Over the past few years, Kudelski Security’s engineering team has prioritized migrating our infrastructure to multi-cloud environments. Our internal cloud migration mirrors what our end clients are pursuing and has equipped us with expertise and tooling to enhance our services for them. Moreover, this transition has provided us an opportunity to reimagine our own security approach and embrace the best practices of Zero Trust.
So far, one of the most challenging facets of our Zero Trust adoption has been securing access to our different Kubernetes (K8s) control-plane (APIs) across multiple cloud environments. Initially, our infrastructure team struggled to gain visibility and apply consistent, identity-based controls to the different APIs associated with different K8s clusters. Additionally, when interacting with these APIs, our developers were often left blind as to which clusters they needed to access and how to do so.

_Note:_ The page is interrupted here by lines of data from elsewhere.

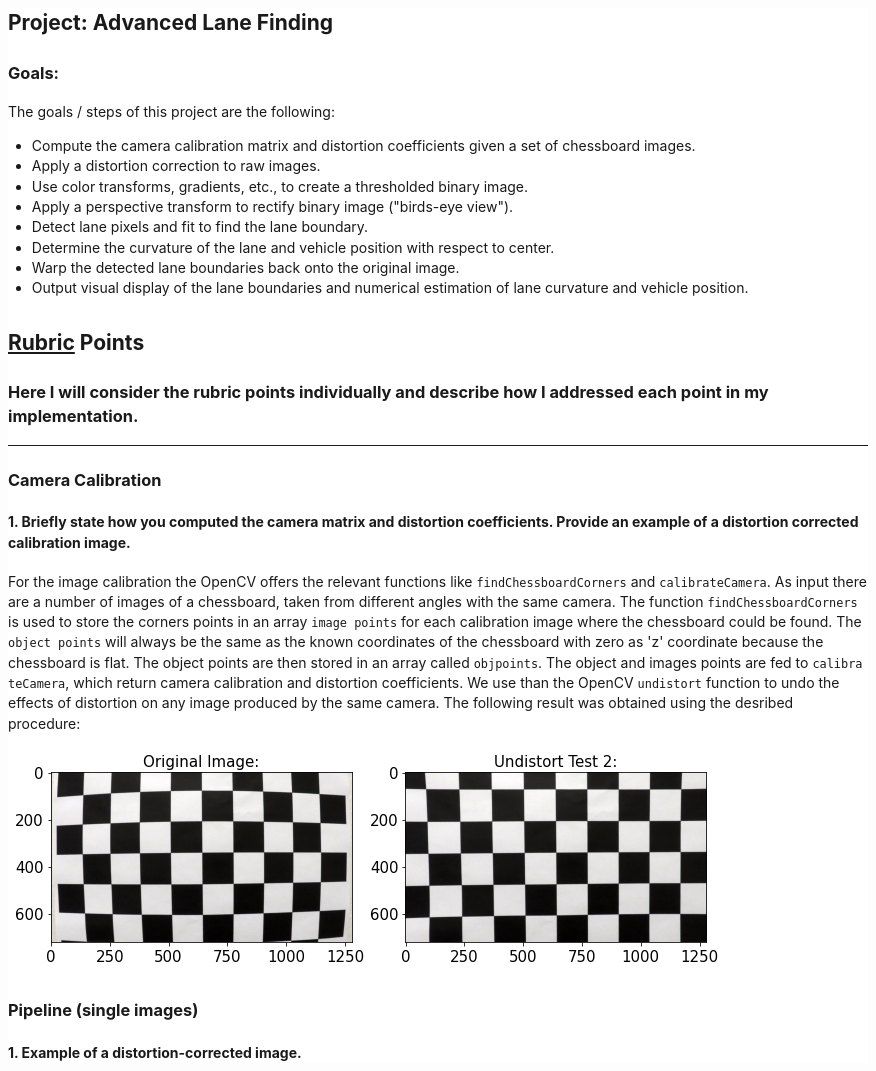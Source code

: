 ## Project: Advanced Lane Finding

### Goals:

The goals / steps of this project are the following:

* Compute the camera calibration matrix and distortion coefficients given a set of chessboard images.
* Apply a distortion correction to raw images.
* Use color transforms, gradients, etc., to create a thresholded binary image.
* Apply a perspective transform to rectify binary image ("birds-eye view").
* Detect lane pixels and fit to find the lane boundary.
* Determine the curvature of the lane and vehicle position with respect to center.
* Warp the detected lane boundaries back onto the original image.
* Output visual display of the lane boundaries and numerical estimation of lane curvature and vehicle position.

[//]: # (Image References)

[image1]: ./output_images/undistorted_chess.png "Undistorted"
[image1_2]: ./output_images/undistorted.png "Undistorted"
[image2_1]: ./output_images/sobel_x.png "Sobel X"
[image2_2]: ./output_images/sobel_y.png "Sobel Y"
[image2_3]: ./output_images/gradient_magnitude.png "Magnitude"
[image2_4]: ./output_images/gradient_direction.png "Direction"
[image3]: ./output_images/perspective_transform.png "Perspective Transform"
[image4]: ./output_images/histogram2.png "Histogram"
[image5]: ./output_images/sliding_windows.png "Sliding Window"
[image6]: ./output_images/pipeline.png "Fit Visual"
[image7]: ./examples/example_output.jpg "Output"
[video1]: ./project_video.mp4 "Video"

## [Rubric](https://review.udacity.com/#!/rubrics/571/view) Points

### Here I will consider the rubric points individually and describe how I addressed each point in my implementation.  

---

### Camera Calibration

#### 1. Briefly state how you computed the camera matrix and distortion coefficients. Provide an example of a distortion corrected calibration image.

For the image calibration the OpenCV offers the relevant functions like `findChessboardCorners` and `calibrateCamera`.
As input there are a number of images of a chessboard, taken from different angles with the same camera. The function `findChessboardCorners` is used to store the corners points in an array `image points` for each calibration image where the chessboard could be found. The `object points` will always be the same as the known coordinates of the chessboard with zero as 'z' coordinate because the chessboard is flat. The object points are then stored in an array called `objpoints`. The object and images points are fed to `calibrateCamera`, which return camera calibration and distortion coefficients. We use than the OpenCV `undistort` function to undo the effects of distortion on any image produced by the same camera. 
The following result was obtained using the desribed procedure: 


![alt text][image1]

### Pipeline (single images)

#### 1. Example of a distortion-corrected image.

To address these frictions, we designed an in-house solution leveraging Cloudflare to automate how developers could securely authenticate to K8s clusters sitting across public cloud and on-premise environments. Specifically, for a given developer, we can now surface all the K8s services they have access to in a given cloud environment, authenticate an access request using Cloudflare’s Zero Trust rules, and establish a connection to that cluster via Cloudflare’s Identity-aware proxy, Cloudflare Tunnel.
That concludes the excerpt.